The relationship among eating disorders (EDs), psychosexual and identity development, and physical maturation (puberty) is reviewed. The developmental tasks of adolescence are summarized, and research from both community studies and clinical samples on the association between the development of an ED and putative risk factors that include pubertal development and psychosexual behaviors and attitudes for children and adolescents is reviewed. Specific issues explored include the role of child and adolescent abuse and EDs in males.
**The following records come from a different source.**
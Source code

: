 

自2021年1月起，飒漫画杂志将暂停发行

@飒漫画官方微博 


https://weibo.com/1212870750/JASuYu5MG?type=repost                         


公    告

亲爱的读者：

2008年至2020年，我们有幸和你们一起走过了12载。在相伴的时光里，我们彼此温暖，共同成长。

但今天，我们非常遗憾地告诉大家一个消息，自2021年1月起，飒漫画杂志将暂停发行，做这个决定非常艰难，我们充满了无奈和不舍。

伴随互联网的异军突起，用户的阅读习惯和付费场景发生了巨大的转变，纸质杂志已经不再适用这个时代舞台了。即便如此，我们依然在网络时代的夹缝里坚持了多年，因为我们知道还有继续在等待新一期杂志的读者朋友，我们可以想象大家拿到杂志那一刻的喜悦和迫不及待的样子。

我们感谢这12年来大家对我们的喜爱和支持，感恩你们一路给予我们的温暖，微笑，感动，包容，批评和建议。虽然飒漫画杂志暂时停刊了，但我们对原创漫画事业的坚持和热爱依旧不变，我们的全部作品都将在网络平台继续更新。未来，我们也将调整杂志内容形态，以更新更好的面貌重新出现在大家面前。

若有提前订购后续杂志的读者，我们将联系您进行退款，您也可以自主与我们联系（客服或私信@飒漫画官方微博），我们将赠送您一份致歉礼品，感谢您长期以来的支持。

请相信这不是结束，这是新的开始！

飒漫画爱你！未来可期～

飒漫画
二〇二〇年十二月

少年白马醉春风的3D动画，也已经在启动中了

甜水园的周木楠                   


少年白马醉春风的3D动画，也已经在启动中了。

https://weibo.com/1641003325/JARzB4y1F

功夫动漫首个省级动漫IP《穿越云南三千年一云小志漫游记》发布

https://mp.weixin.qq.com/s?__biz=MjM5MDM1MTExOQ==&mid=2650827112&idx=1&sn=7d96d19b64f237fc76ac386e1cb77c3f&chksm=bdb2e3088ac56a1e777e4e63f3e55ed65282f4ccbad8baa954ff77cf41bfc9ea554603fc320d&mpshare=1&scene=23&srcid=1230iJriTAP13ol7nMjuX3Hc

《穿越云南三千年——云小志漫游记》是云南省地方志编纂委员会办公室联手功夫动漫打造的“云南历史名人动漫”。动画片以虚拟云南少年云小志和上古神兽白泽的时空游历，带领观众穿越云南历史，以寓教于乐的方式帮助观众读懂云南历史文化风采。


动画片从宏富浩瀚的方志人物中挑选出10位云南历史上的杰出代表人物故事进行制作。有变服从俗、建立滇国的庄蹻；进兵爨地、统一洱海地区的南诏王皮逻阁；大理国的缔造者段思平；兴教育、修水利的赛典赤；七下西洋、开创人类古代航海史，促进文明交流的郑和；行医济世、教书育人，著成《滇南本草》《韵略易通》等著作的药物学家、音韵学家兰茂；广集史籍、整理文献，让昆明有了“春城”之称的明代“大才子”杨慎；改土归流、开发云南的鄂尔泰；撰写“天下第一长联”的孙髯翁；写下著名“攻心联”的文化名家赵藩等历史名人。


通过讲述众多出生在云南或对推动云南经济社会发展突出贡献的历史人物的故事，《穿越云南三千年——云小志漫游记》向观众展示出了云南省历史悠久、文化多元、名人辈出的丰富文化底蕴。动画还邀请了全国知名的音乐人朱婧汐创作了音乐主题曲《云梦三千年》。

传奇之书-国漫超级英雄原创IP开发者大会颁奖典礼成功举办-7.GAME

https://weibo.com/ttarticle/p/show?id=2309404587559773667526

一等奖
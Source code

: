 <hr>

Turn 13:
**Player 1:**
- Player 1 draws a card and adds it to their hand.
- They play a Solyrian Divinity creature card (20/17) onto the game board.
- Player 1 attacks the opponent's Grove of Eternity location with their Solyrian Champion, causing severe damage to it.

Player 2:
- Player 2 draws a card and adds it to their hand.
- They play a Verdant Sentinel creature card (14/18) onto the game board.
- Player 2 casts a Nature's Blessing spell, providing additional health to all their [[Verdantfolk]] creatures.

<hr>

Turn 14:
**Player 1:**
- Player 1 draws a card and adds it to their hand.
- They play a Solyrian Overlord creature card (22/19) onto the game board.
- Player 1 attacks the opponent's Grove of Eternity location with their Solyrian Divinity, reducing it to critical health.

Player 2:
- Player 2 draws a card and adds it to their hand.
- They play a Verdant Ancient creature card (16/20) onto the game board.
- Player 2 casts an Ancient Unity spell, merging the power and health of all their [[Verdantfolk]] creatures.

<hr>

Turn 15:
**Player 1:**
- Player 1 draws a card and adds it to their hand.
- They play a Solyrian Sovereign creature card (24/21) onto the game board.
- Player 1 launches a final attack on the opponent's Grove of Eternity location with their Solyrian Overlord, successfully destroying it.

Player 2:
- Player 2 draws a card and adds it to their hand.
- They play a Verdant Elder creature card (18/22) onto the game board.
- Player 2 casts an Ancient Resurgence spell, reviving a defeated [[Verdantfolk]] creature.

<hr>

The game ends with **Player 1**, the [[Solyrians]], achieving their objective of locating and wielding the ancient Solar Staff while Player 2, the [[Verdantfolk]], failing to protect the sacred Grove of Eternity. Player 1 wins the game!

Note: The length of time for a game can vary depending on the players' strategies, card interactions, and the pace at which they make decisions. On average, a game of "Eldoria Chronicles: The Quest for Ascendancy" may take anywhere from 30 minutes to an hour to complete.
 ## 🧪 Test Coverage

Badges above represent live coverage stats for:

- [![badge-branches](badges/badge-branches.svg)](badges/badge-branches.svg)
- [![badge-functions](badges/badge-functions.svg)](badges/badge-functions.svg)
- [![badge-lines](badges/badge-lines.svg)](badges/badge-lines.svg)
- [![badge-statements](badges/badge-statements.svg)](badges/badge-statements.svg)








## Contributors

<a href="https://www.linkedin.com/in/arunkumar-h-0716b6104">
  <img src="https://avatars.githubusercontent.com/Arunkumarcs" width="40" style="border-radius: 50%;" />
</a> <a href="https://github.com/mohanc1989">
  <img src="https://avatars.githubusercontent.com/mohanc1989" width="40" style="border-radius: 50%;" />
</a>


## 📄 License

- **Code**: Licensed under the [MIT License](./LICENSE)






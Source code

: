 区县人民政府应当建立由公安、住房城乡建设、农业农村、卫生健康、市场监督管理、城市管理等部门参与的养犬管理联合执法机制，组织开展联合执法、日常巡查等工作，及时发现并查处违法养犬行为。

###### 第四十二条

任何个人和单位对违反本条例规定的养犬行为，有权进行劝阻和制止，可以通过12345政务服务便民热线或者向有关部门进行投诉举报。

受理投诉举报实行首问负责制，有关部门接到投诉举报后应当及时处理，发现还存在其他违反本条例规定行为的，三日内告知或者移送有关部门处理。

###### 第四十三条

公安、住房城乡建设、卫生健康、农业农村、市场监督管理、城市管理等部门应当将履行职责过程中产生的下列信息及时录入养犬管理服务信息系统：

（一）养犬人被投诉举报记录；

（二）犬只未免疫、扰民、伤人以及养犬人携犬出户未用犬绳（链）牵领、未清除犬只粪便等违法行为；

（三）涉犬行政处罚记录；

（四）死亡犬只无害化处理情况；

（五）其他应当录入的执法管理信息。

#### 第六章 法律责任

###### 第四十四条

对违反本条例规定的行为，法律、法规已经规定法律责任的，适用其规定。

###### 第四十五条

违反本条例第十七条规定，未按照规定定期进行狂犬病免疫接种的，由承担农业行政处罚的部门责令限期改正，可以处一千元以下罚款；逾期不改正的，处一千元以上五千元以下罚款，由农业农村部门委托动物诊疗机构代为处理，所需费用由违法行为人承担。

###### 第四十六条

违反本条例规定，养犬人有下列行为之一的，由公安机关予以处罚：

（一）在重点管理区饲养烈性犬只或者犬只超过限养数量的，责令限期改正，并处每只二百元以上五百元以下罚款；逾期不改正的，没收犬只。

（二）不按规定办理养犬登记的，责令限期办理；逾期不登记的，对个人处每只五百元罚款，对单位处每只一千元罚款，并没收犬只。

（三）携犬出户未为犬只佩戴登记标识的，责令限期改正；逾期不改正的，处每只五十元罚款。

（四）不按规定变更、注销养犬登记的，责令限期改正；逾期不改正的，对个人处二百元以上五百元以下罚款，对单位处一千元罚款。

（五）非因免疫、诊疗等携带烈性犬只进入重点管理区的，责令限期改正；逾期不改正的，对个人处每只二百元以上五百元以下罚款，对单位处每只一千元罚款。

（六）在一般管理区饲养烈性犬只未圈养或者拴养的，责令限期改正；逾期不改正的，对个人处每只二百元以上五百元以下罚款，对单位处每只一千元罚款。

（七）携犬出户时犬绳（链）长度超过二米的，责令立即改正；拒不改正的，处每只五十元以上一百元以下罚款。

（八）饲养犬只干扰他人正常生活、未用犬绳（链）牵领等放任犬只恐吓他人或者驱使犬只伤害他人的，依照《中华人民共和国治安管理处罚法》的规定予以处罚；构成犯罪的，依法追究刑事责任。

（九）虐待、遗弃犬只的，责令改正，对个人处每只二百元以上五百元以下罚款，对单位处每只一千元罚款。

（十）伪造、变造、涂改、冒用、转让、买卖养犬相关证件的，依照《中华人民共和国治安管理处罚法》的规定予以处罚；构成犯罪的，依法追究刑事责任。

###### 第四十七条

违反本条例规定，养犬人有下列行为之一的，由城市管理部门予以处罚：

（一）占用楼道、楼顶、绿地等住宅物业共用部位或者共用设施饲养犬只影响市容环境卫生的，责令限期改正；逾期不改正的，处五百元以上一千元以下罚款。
Overall evidence suggests the following: there are inconsistent findings regarding early pubertal development as a risk factor; there is some support for differences between the ED subtypes in sexual attitudes, behaviors, and experiences; sexual abuse is not a specific risk factor; and gender identity issues may play more of a role for adolescent males than females. However, psychosexual issues are neither sufficient nor necessary for the development of an ED in a young person. It should be considered as only one factor in the multidimensional, multifactorial framework needed to clarify this complex and still poorly understood set of disorders.

 

Two quotes from the article above are as follows:

“Beaumont, George, and Smart concluded that there were significant differences between patients (adolescents and young adults) with restricting anorexia nervosa and those with purging anorexia nervosa.[ 8 ] Sexual experience (as measured by having a steady boyfriend, having had intercourse, and having used oral contraceptives) was lower in those with restricting anorexia nervosa compared to those with purging anorexia nervosa. Garfinkel et al. also compared patients with restricting anorexia nervosa (AN-R) to patients with anorexia nervosa with bingeing/purging behaviors (AN-BP); they also found differences in sexual behaviors and experience.[ 34 ] Specifically, more subjects in the AN-R group reported that they had never had sexual intercourse, whereas more subjects in the AN-BP group reported the use of oral contraceptives and having engaged in oral sex. Careful clinical attention to both current social functioning and a history of childhood trauma enables the treatment team to understand the individual fully and to intervene at the appropriate level. For these adolescents, psychosexual development may be delayed, and maturation may be intermittent or complex.”

 

“Clinically, in our experience, an emaciated immature body configuration may be an adaptation to avoidance of adult intimacy. This may be particularly so in young people with a history of sexual abuse who may find protection from the demands of adolescent social and sexual expectations frightening and overwhelming. On the other hand, other young people's sexual adaptation following a history of sexual abuse may include excessively provocative sexual acting-out behavior.”